Saved entries:
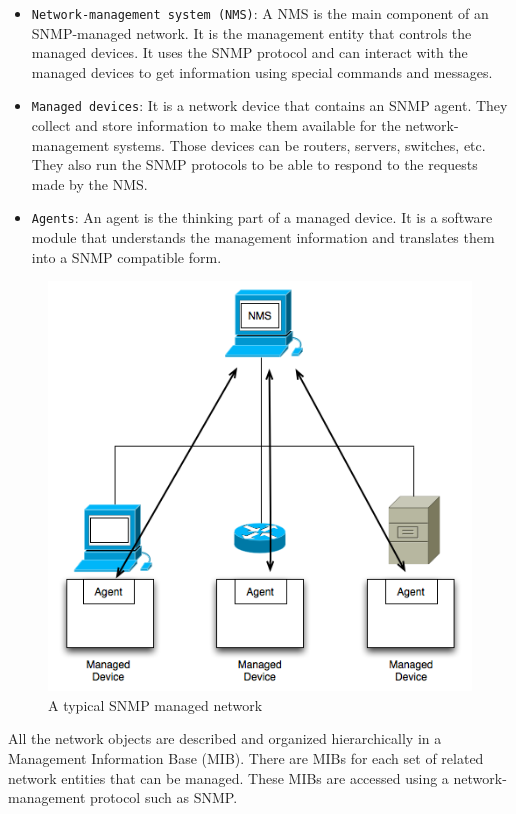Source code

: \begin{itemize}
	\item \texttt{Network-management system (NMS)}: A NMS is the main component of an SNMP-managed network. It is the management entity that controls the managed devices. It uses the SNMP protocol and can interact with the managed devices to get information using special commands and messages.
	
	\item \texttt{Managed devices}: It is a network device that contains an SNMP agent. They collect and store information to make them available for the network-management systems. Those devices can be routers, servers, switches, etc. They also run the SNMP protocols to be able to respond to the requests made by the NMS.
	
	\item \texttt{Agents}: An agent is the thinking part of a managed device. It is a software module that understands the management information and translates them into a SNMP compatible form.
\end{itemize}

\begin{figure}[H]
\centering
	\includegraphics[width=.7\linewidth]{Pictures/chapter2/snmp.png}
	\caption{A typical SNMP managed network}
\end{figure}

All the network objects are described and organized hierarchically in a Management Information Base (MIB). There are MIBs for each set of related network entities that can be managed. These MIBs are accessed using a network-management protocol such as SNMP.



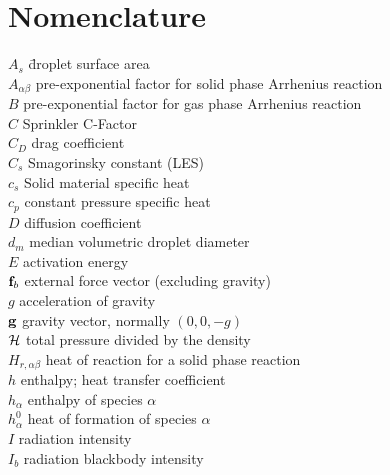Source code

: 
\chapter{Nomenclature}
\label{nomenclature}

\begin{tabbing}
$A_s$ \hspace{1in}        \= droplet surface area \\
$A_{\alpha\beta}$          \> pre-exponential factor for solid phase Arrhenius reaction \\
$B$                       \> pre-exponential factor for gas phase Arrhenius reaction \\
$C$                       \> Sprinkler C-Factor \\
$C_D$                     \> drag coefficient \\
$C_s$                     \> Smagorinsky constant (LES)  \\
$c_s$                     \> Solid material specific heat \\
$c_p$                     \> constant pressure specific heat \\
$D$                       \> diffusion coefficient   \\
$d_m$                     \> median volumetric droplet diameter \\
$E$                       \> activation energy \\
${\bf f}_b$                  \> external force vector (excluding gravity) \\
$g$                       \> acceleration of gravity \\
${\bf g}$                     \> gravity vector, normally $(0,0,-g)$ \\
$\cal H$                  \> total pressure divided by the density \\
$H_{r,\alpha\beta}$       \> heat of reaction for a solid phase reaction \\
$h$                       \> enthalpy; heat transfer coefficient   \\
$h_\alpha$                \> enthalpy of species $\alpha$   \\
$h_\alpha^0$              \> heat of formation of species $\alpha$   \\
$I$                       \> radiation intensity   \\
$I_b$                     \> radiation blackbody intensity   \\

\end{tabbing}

* * *

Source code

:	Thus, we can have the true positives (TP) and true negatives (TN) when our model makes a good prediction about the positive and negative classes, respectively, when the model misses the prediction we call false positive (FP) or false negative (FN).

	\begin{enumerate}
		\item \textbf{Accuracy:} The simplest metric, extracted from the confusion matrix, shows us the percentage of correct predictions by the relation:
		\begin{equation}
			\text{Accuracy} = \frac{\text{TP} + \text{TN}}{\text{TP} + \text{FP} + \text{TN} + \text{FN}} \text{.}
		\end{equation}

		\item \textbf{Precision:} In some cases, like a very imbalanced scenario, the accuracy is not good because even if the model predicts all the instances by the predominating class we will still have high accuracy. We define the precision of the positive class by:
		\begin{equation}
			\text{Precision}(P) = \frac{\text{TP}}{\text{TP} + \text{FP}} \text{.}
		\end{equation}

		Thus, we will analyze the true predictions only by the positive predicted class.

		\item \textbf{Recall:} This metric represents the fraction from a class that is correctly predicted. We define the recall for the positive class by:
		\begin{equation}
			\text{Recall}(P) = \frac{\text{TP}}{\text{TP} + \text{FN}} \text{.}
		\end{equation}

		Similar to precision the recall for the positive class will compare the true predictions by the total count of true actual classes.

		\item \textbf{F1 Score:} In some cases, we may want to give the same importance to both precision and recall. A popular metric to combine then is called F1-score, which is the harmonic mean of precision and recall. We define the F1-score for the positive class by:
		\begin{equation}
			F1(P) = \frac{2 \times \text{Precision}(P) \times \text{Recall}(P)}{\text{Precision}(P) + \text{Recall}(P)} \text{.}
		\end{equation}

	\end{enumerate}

---

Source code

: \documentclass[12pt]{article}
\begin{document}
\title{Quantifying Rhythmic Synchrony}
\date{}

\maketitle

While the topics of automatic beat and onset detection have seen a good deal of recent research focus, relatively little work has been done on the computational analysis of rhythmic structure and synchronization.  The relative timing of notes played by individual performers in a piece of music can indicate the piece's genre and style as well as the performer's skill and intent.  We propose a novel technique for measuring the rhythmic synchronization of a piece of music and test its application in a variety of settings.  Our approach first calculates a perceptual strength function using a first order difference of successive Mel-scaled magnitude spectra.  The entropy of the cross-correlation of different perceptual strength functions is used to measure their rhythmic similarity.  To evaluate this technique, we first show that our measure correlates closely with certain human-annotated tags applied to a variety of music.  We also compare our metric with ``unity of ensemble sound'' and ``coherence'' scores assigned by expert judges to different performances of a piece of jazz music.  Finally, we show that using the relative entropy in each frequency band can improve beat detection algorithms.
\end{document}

■ Directions for this task: From the data above, copy each line that holds "pressure".

■ Answer:
$c_p$                     \> constant pressure specific heat \\
$\cal H$                  \> total pressure divided by the density \\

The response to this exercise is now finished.